Abstract

BACKGROUND AND OBJECTIVE
Hunter syndrome(mucopolysaccharidosis (MPS) type II) is a genetic, metabolic disease of excessive mucopolysaccharide storage leading to mental and skeletal abnormalities, distinctive facial features, hearing loss, and airway problems. Its eventual lethal outcome results from cardiac failure and progressive obstruction of the airway. We tried to outline the otolaryngologic manifestations and management of patients based on the results of our study and review of the relevant literature.
MATERIALS AND METHODS
Nine patients with Hunter syndrome were included in this study. Every patient was interviewed for the evaluation of any abnormality in the head and neck region, intelligence and language.
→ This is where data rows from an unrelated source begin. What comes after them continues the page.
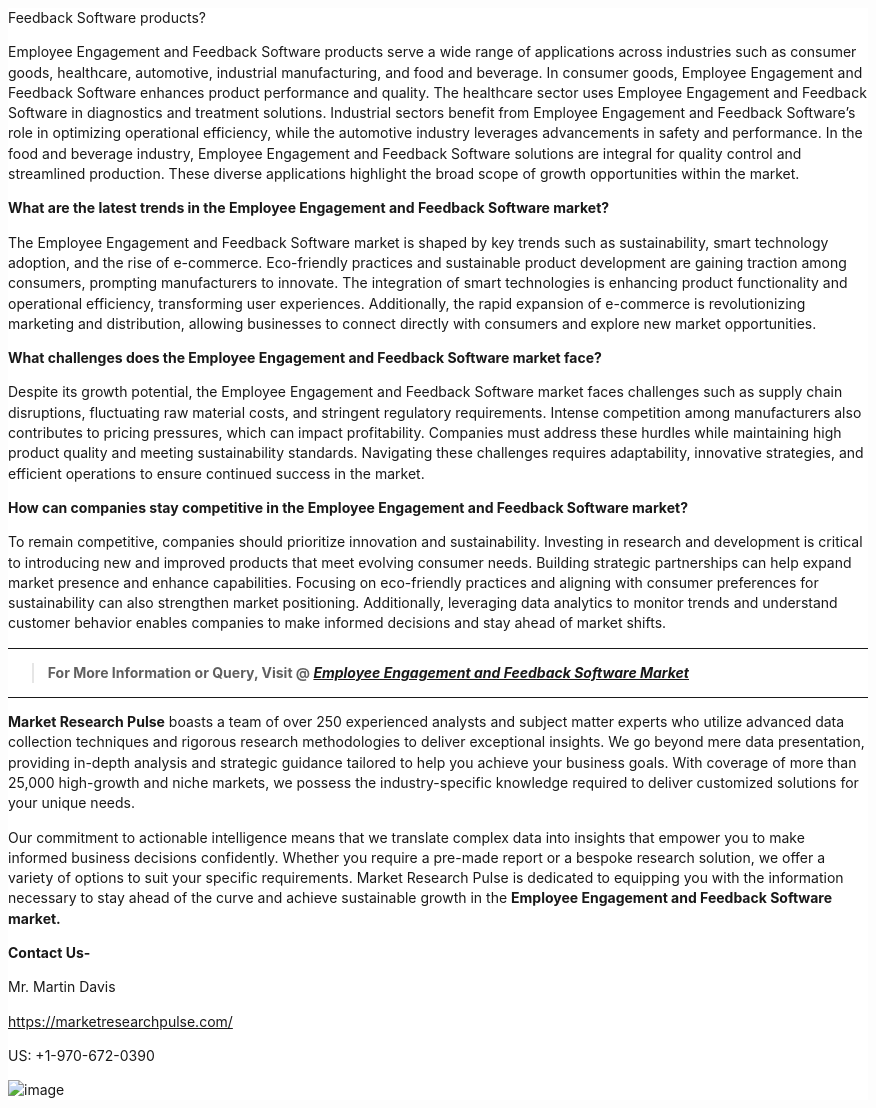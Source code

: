 Feedback Software products?</strong></p><p>Employee Engagement and Feedback Software products serve a wide range of applications across industries such as consumer goods, healthcare, automotive, industrial manufacturing, and food and beverage. In consumer goods, Employee Engagement and Feedback Software enhances product performance and quality. The healthcare sector uses Employee Engagement and Feedback Software in diagnostics and treatment solutions. Industrial sectors benefit from Employee Engagement and Feedback Software&rsquo;s role in optimizing operational efficiency, while the automotive industry leverages advancements in safety and performance. In the food and beverage industry, Employee Engagement and Feedback Software solutions are integral for quality control and streamlined production. These diverse applications highlight the broad scope of growth opportunities within the market.</p><p><strong>What are the latest trends in the Employee Engagement and Feedback Software market?</strong></p><p>The Employee Engagement and Feedback Software market is shaped by key trends such as sustainability, smart technology adoption, and the rise of e-commerce. Eco-friendly practices and sustainable product development are gaining traction among consumers, prompting manufacturers to innovate. The integration of smart technologies is enhancing product functionality and operational efficiency, transforming user experiences. Additionally, the rapid expansion of e-commerce is revolutionizing marketing and distribution, allowing businesses to connect directly with consumers and explore new market opportunities.</p><p><strong>What challenges does the Employee Engagement and Feedback Software market face?</strong></p><p>Despite its growth potential, the Employee Engagement and Feedback Software market faces challenges such as supply chain disruptions, fluctuating raw material costs, and stringent regulatory requirements. Intense competition among manufacturers also contributes to pricing pressures, which can impact profitability. Companies must address these hurdles while maintaining high product quality and meeting sustainability standards. Navigating these challenges requires adaptability, innovative strategies, and efficient operations to ensure continued success in the market.</p><p><strong>How can companies stay competitive in the Employee Engagement and Feedback Software market?</strong></p><p>To remain competitive, companies should prioritize innovation and sustainability. Investing in research and development is critical to introducing new and improved products that meet evolving consumer needs. Building strategic partnerships can help expand market presence and enhance capabilities. Focusing on eco-friendly practices and aligning with consumer preferences for sustainability can also strengthen market positioning. Additionally, leveraging data analytics to monitor trends and understand customer behavior enables companies to make informed decisions and stay ahead of market shifts.</p><hr /><blockquote><p><strong>For More Information or Query, Visit @&nbsp;<em><a href="https://marketresearchpulse.com/report/129562/employee-engagement-and-feedback-software-market?utm_source=Linkedin&utm_medium=0116">Employee Engagement and Feedback Software Market</a></em></strong></p></blockquote><hr /><p><strong>Market Research Pulse</strong> boasts a team of over 250 experienced analysts and subject matter experts who utilize advanced data collection techniques and rigorous research methodologies to deliver exceptional insights. We go beyond mere data presentation, providing in-depth analysis and strategic guidance tailored to help you achieve your business goals. With coverage of more than 25,000 high-growth and niche markets, we possess the industry-specific knowledge required to deliver customized solutions for your unique needs.</p><p>Our commitment to actionable intelligence means that we translate complex data into insights that empower you to make informed business decisions confidently. Whether you require a pre-made report or a bespoke research solution, we offer a variety of options to suit your specific requirements. Market Research Pulse is dedicated to equipping you with the information necessary to stay ahead of the curve and achieve sustainable growth in the <strong>Employee Engagement and Feedback Software market.</strong></p><p><strong>Contact Us-</strong></p><p>Mr. Martin Davis</p><p>https://marketresearchpulse.com/</p><p>US: +1-970-672-0390</p>
![image](https://github.com/user-attachments/assets/8c654f6a-c210-489b-a35b-4a4857d34a28)
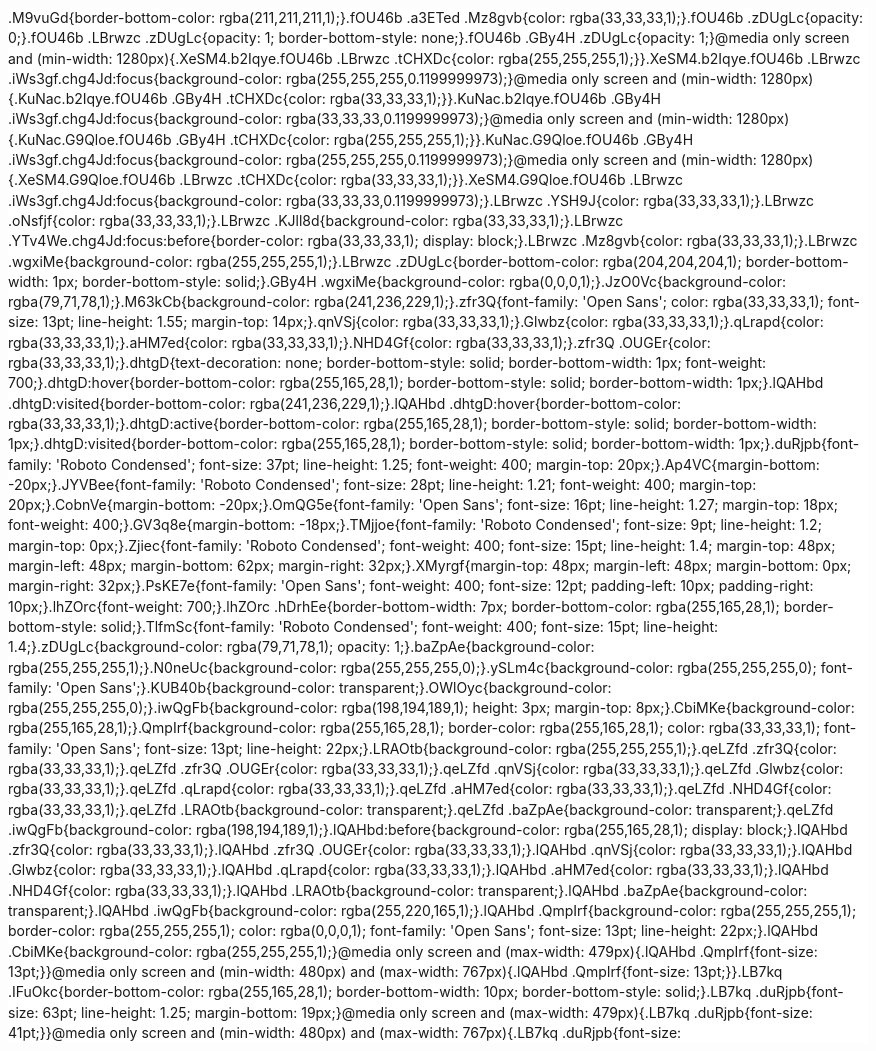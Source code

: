 .M9vuGd{border-bottom-color: rgba(211,211,211,1);}.fOU46b .a3ETed .Mz8gvb{color: rgba(33,33,33,1);}.fOU46b .zDUgLc{opacity: 0;}.fOU46b .LBrwzc .zDUgLc{opacity: 1; border-bottom-style: none;}.fOU46b .GBy4H .zDUgLc{opacity: 1;}@media only screen and (min-width: 1280px){.XeSM4.b2Iqye.fOU46b .LBrwzc .tCHXDc{color: rgba(255,255,255,1);}}.XeSM4.b2Iqye.fOU46b .LBrwzc .iWs3gf.chg4Jd:focus{background-color: rgba(255,255,255,0.1199999973);}@media only screen and (min-width: 1280px){.KuNac.b2Iqye.fOU46b .GBy4H .tCHXDc{color: rgba(33,33,33,1);}}.KuNac.b2Iqye.fOU46b .GBy4H .iWs3gf.chg4Jd:focus{background-color: rgba(33,33,33,0.1199999973);}@media only screen and (min-width: 1280px){.KuNac.G9Qloe.fOU46b .GBy4H .tCHXDc{color: rgba(255,255,255,1);}}.KuNac.G9Qloe.fOU46b .GBy4H .iWs3gf.chg4Jd:focus{background-color: rgba(255,255,255,0.1199999973);}@media only screen and (min-width: 1280px){.XeSM4.G9Qloe.fOU46b .LBrwzc .tCHXDc{color: rgba(33,33,33,1);}}.XeSM4.G9Qloe.fOU46b .LBrwzc .iWs3gf.chg4Jd:focus{background-color: rgba(33,33,33,0.1199999973);}.LBrwzc .YSH9J{color: rgba(33,33,33,1);}.LBrwzc .oNsfjf{color: rgba(33,33,33,1);}.LBrwzc .KJll8d{background-color: rgba(33,33,33,1);}.LBrwzc .YTv4We.chg4Jd:focus:before{border-color: rgba(33,33,33,1); display: block;}.LBrwzc .Mz8gvb{color: rgba(33,33,33,1);}.LBrwzc .wgxiMe{background-color: rgba(255,255,255,1);}.LBrwzc .zDUgLc{border-bottom-color: rgba(204,204,204,1); border-bottom-width: 1px; border-bottom-style: solid;}.GBy4H .wgxiMe{background-color: rgba(0,0,0,1);}.JzO0Vc{background-color: rgba(79,71,78,1);}.M63kCb{background-color: rgba(241,236,229,1);}.zfr3Q{font-family: 'Open Sans'; color: rgba(33,33,33,1); font-size: 13pt; line-height: 1.55; margin-top: 14px;}.qnVSj{color: rgba(33,33,33,1);}.Glwbz{color: rgba(33,33,33,1);}.qLrapd{color: rgba(33,33,33,1);}.aHM7ed{color: rgba(33,33,33,1);}.NHD4Gf{color: rgba(33,33,33,1);}.zfr3Q .OUGEr{color: rgba(33,33,33,1);}.dhtgD{text-decoration: none; border-bottom-style: solid; border-bottom-width: 1px; font-weight: 700;}.dhtgD:hover{border-bottom-color: rgba(255,165,28,1); border-bottom-style: solid; border-bottom-width: 1px;}.lQAHbd .dhtgD:visited{border-bottom-color: rgba(241,236,229,1);}.lQAHbd .dhtgD:hover{border-bottom-color: rgba(33,33,33,1);}.dhtgD:active{border-bottom-color: rgba(255,165,28,1); border-bottom-style: solid; border-bottom-width: 1px;}.dhtgD:visited{border-bottom-color: rgba(255,165,28,1); border-bottom-style: solid; border-bottom-width: 1px;}.duRjpb{font-family: 'Roboto Condensed'; font-size: 37pt; line-height: 1.25; font-weight: 400; margin-top: 20px;}.Ap4VC{margin-bottom: -20px;}.JYVBee{font-family: 'Roboto Condensed'; font-size: 28pt; line-height: 1.21; font-weight: 400; margin-top: 20px;}.CobnVe{margin-bottom: -20px;}.OmQG5e{font-family: 'Open Sans'; font-size: 16pt; line-height: 1.27; margin-top: 18px; font-weight: 400;}.GV3q8e{margin-bottom: -18px;}.TMjjoe{font-family: 'Roboto Condensed'; font-size: 9pt; line-height: 1.2; margin-top: 0px;}.Zjiec{font-family: 'Roboto Condensed'; font-weight: 400; font-size: 15pt; line-height: 1.4; margin-top: 48px; margin-left: 48px; margin-bottom: 62px; margin-right: 32px;}.XMyrgf{margin-top: 48px; margin-left: 48px; margin-bottom: 0px; margin-right: 32px;}.PsKE7e{font-family: 'Open Sans'; font-weight: 400; font-size: 12pt; padding-left: 10px; padding-right: 10px;}.lhZOrc{font-weight: 700;}.lhZOrc .hDrhEe{border-bottom-width: 7px; border-bottom-color: rgba(255,165,28,1); border-bottom-style: solid;}.TlfmSc{font-family: 'Roboto Condensed'; font-weight: 400; font-size: 15pt; line-height: 1.4;}.zDUgLc{background-color: rgba(79,71,78,1); opacity: 1;}.baZpAe{background-color: rgba(255,255,255,1);}.N0neUc{background-color: rgba(255,255,255,0);}.ySLm4c{background-color: rgba(255,255,255,0); font-family: 'Open Sans';}.KUB40b{background-color: transparent;}.OWlOyc{background-color: rgba(255,255,255,0);}.iwQgFb{background-color: rgba(198,194,189,1); height: 3px; margin-top: 8px;}.CbiMKe{background-color: rgba(255,165,28,1);}.QmpIrf{background-color: rgba(255,165,28,1); border-color: rgba(255,165,28,1); color: rgba(33,33,33,1); font-family: 'Open Sans'; font-size: 13pt; line-height: 22px;}.LRAOtb{background-color: rgba(255,255,255,1);}.qeLZfd .zfr3Q{color: rgba(33,33,33,1);}.qeLZfd .zfr3Q .OUGEr{color: rgba(33,33,33,1);}.qeLZfd .qnVSj{color: rgba(33,33,33,1);}.qeLZfd .Glwbz{color: rgba(33,33,33,1);}.qeLZfd .qLrapd{color: rgba(33,33,33,1);}.qeLZfd .aHM7ed{color: rgba(33,33,33,1);}.qeLZfd .NHD4Gf{color: rgba(33,33,33,1);}.qeLZfd .LRAOtb{background-color: transparent;}.qeLZfd .baZpAe{background-color: transparent;}.qeLZfd .iwQgFb{background-color: rgba(198,194,189,1);}.lQAHbd:before{background-color: rgba(255,165,28,1); display: block;}.lQAHbd .zfr3Q{color: rgba(33,33,33,1);}.lQAHbd .zfr3Q .OUGEr{color: rgba(33,33,33,1);}.lQAHbd .qnVSj{color: rgba(33,33,33,1);}.lQAHbd .Glwbz{color: rgba(33,33,33,1);}.lQAHbd .qLrapd{color: rgba(33,33,33,1);}.lQAHbd .aHM7ed{color: rgba(33,33,33,1);}.lQAHbd .NHD4Gf{color: rgba(33,33,33,1);}.lQAHbd .LRAOtb{background-color: transparent;}.lQAHbd .baZpAe{background-color: transparent;}.lQAHbd .iwQgFb{background-color: rgba(255,220,165,1);}.lQAHbd .QmpIrf{background-color: rgba(255,255,255,1); border-color: rgba(255,255,255,1); color: rgba(0,0,0,1); font-family: 'Open Sans'; font-size: 13pt; line-height: 22px;}.lQAHbd .CbiMKe{background-color: rgba(255,255,255,1);}@media only screen and (max-width: 479px){.lQAHbd .QmpIrf{font-size: 13pt;}}@media only screen and (min-width: 480px) and (max-width: 767px){.lQAHbd .QmpIrf{font-size: 13pt;}}.LB7kq .IFuOkc{border-bottom-color: rgba(255,165,28,1); border-bottom-width: 10px; border-bottom-style: solid;}.LB7kq .duRjpb{font-size: 63pt; line-height: 1.25; margin-bottom: 19px;}@media only screen and (max-width: 479px){.LB7kq .duRjpb{font-size: 41pt;}}@media only screen and (min-width: 480px) and (max-width: 767px){.LB7kq .duRjpb{font-size: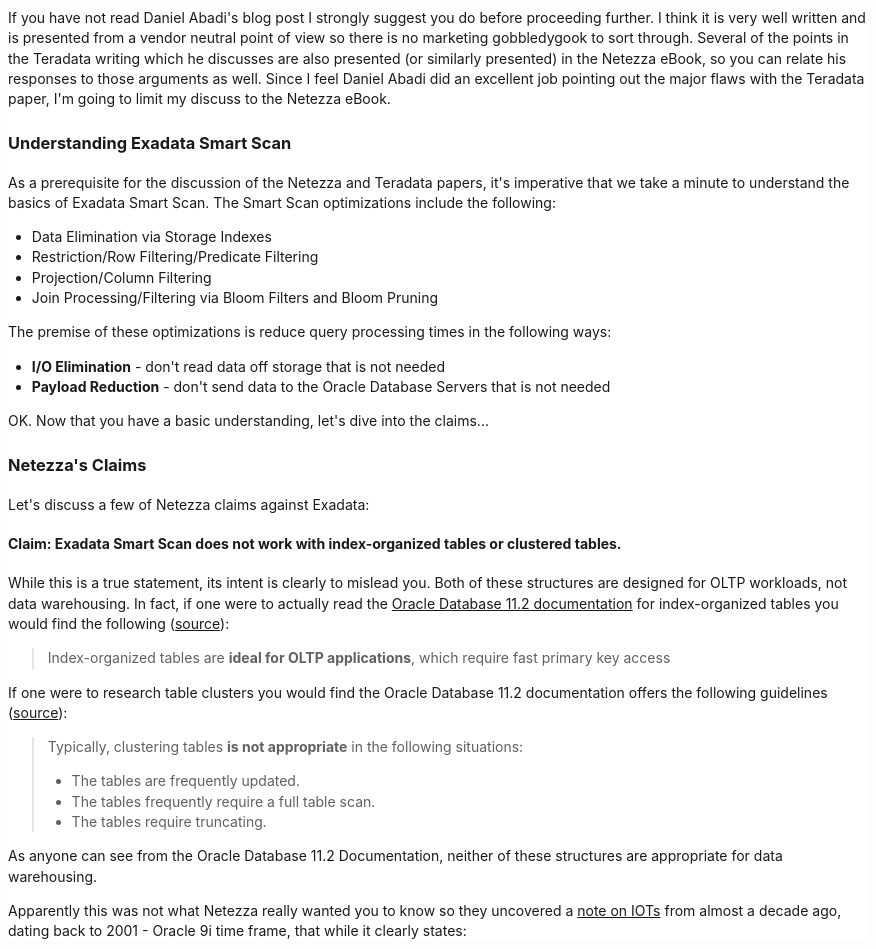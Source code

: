 If you have not read Daniel Abadi's blog post I strongly suggest you do before proceeding further.  I think it is very well written and is presented from a vendor neutral point of view so there is no marketing gobbledygook to sort through.  Several of the points in the Teradata writing which he discusses are also presented (or similarly presented) in the Netezza eBook, so you can relate his responses to those arguments as well.  Since I feel Daniel Abadi did an excellent job pointing out the major flaws with the Teradata paper, I'm going to limit my discuss to the Netezza eBook.

### Understanding Exadata Smart Scan

As a prerequisite for the discussion of the Netezza and Teradata papers, it's imperative that we take a minute to understand the basics of Exadata Smart Scan.  The Smart Scan optimizations include the following:

- Data Elimination via Storage Indexes
- Restriction/Row Filtering/Predicate Filtering
- Projection/Column Filtering
- Join Processing/Filtering via Bloom Filters and Bloom Pruning

The premise of these optimizations is reduce query processing times in the following ways:

- **I/O Elimination** - don't read data off storage that is not needed
- **Payload Reduction** - don't send data to the Oracle Database Servers that is not needed

OK.  Now that you have a basic understanding, let's dive into the claims...

### Netezza's Claims

Let's discuss a few of Netezza claims against Exadata:

#### Claim: Exadata Smart Scan does not work with index-organized tables or clustered tables.

While this is a true statement, its intent is clearly to mislead you.  Both of these structures are designed for OLTP workloads, not data warehousing. In fact, if one were to actually read the [Oracle Database 11.2 documentation](http://www.oracle.com/pls/db112/homepage) for index-organized tables you would find the following ([source](http://download.oracle.com/docs/cd/E14072_01/server.112/e10595/tables012.htm#i1007016)):

> Index-organized tables are **ideal for OLTP applications**, which require fast primary key access

If one were to research table clusters you would find the Oracle Database 11.2 documentation offers the following guidelines ([source](http://download.oracle.com/docs/cd/E11882_01/server.112/e10713/tablecls.htm#CNCPT608)):

> Typically, clustering tables **is not appropriate** in the following situations:
> 
>   - The tables are frequently updated.
>   - The tables frequently require a full table scan.
>   - The tables require truncating.

As anyone can see from the Oracle Database 11.2 Documentation, neither of these structures are appropriate for data warehousing.

Apparently this was not what Netezza really wanted you to know so they uncovered a [note on IOTs](http://www.oracle.com/technology/products/oracle9i/datasheets/iots/iot_ds.html) from almost a decade ago, dating back to 2001 - Oracle 9i time frame, that while it clearly states:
Audio tests, temporal bone CT, and plain films of cervical spine were also performed.
RESULTS
Upper airway obstruction occurred in most of patients, and necessitated tonsillectomy and adenoidectomy in 4 patients. Tracheal narrowing occurred in 3 patients. Otitis media with effusion, hearing loss and thickening of the external auditory canal and tympanic membrane were commonly observed in patients, and ventilation tubes were inserted in 4 patients. Mental retardation was more profound in the severe type Hunter syndrome, but speech function was disordered in both severe and mild type.
CONCLUSION
Accurate evaluation and management of airway obstruction is needed to prevent lethal airway problems. Aggressive audio and otological managements, including the management of otitis media, hearing aids and speech therapy are required to enhance communicative development and improve their quality of life.